柏崎刈羽から東京の皆さんへのメッセージ(転載)

東京の皆様へ
 私たちは、柏崎市刈羽村の住民です。当地は世界最大級の原子力発電所を抱えており、その電気はすべて関東に送られ東京電力管内で使用されております。私たちは22年前の原子力発電所運転開始以来、いつか原子力発電所が取り返しのつかない大災害をもたらすのではないかと、日々不安の中で暮らしてきました。
 7月16日の中越沖地震はこの原子力発電所と私たちの街を直撃しました。地震の恐怖とともに原発事故による放射能汚染の不安が私たちを襲いました。倒れかけた家から這い出した市民村民は、まず、原発は大丈夫かと心配しました。煙をあげ、少量の放射性ヨウ素が放出されましたが、原発の中で何が起こっているのか、知るすべはありませんでした。あとになって3000か所もの損傷等が見つかり、内部が相当傷んでいた、まさに危機一髪だったことを知りました。

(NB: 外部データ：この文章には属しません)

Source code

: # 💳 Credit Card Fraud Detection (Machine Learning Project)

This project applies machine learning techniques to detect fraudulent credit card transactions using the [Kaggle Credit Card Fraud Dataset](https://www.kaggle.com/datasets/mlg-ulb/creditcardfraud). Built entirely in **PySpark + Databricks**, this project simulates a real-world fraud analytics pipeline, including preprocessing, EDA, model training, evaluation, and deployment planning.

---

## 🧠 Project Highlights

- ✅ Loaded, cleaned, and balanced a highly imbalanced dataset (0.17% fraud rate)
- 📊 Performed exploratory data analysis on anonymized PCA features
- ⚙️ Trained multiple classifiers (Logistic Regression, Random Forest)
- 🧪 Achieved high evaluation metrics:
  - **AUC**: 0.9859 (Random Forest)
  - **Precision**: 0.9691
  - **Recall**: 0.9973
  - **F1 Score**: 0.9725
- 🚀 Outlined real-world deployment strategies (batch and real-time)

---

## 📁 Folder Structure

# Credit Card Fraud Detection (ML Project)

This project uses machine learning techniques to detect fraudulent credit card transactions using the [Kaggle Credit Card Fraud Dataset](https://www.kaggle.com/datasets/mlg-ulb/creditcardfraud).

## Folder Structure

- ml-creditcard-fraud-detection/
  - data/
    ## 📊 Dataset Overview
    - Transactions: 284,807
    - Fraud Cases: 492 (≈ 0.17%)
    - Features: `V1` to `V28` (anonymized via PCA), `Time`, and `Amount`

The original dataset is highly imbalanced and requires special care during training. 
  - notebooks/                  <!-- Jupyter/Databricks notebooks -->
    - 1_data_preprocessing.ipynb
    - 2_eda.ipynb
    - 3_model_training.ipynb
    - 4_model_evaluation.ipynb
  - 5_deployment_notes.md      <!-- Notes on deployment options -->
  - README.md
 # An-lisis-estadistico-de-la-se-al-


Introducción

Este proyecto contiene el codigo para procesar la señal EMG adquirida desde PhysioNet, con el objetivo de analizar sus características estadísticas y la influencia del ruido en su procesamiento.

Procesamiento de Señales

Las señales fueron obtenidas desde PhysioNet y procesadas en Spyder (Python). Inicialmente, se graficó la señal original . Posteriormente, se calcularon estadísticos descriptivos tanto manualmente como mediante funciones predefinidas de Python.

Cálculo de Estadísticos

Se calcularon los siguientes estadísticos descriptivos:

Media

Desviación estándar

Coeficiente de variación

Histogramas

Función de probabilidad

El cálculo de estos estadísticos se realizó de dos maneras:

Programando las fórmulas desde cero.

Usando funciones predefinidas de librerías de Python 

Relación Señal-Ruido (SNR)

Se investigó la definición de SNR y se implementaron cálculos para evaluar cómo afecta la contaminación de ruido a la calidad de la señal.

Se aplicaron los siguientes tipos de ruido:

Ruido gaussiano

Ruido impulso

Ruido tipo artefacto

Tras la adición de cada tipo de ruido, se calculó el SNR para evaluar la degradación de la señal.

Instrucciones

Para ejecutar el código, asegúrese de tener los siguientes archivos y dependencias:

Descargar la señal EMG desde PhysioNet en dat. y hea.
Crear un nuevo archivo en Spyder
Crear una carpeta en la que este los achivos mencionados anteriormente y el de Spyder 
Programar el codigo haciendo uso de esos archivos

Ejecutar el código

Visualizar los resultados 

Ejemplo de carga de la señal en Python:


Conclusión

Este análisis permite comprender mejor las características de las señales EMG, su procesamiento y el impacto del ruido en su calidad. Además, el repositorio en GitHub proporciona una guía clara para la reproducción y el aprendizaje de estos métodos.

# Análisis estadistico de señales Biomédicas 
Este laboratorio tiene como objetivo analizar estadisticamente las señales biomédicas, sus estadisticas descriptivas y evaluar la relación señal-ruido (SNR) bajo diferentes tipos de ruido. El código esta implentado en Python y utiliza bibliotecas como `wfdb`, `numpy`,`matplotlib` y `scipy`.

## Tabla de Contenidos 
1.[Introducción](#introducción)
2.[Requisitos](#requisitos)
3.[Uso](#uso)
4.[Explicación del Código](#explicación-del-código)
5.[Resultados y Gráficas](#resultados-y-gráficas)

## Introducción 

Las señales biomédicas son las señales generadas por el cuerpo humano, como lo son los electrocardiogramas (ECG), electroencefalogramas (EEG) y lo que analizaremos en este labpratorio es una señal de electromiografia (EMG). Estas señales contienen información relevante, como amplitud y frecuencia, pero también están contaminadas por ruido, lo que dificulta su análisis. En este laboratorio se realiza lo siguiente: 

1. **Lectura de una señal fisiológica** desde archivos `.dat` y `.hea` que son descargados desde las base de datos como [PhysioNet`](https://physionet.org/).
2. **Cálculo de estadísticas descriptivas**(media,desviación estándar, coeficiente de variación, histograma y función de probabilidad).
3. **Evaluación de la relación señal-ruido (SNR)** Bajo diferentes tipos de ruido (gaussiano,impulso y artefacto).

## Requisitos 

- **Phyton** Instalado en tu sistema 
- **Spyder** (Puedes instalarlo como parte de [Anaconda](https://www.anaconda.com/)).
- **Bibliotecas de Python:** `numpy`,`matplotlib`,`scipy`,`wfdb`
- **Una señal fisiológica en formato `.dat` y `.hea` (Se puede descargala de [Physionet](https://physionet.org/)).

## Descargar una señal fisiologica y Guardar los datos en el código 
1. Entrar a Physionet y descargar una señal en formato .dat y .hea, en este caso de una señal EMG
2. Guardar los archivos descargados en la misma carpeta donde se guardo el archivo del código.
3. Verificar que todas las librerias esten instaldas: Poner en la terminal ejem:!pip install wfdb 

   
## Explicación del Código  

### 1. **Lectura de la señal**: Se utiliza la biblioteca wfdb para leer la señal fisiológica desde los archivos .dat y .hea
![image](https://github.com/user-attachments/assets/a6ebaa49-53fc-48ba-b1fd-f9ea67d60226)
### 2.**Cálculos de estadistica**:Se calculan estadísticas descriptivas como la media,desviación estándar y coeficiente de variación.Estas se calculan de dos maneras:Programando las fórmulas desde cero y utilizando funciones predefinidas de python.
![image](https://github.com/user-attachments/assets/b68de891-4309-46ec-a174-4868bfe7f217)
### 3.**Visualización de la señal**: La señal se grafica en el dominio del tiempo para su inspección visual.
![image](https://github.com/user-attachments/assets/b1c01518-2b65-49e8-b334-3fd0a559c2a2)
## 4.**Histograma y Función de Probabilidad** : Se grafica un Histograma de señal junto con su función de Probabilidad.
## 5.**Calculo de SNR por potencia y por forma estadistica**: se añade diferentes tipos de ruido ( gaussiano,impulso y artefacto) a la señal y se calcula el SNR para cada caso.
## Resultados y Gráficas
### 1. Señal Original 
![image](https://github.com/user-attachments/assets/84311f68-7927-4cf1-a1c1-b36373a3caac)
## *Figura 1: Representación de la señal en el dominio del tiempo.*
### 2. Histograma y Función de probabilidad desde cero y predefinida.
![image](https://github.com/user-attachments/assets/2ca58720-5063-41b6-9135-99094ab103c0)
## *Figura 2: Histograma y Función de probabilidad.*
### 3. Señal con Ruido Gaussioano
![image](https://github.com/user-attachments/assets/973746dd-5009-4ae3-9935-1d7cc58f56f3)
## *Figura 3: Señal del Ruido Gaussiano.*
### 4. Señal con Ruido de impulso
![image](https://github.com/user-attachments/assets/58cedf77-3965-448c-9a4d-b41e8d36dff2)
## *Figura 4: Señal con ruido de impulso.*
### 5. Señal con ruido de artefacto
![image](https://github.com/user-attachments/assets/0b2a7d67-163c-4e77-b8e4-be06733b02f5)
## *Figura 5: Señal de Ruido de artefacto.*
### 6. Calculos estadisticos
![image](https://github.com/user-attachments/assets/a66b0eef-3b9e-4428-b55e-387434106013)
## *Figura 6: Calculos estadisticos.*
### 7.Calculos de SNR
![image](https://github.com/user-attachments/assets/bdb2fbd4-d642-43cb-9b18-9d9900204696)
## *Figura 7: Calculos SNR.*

 地震で原発が止まり、関東では、この夏停電するかもしれないという事になりました。5年前にも不祥事で原発が全部止まりましたが、このときは冷夏に助けられて東京の電力危機は、回避されたと伝えられました。今年はまれに見る暑い夏でしたが、東京の電気は止まりませんでした。節電に努力された方もあったでしょう。でも、根本的には、夜でも昼のように明るい東京に変化はなく、社会のあり方が大きく変わった訳でもなかったようです。そうであれば、今回のことで、柏崎刈羽の原発がなくても、何とかやっていけることが明らかになったような気がします。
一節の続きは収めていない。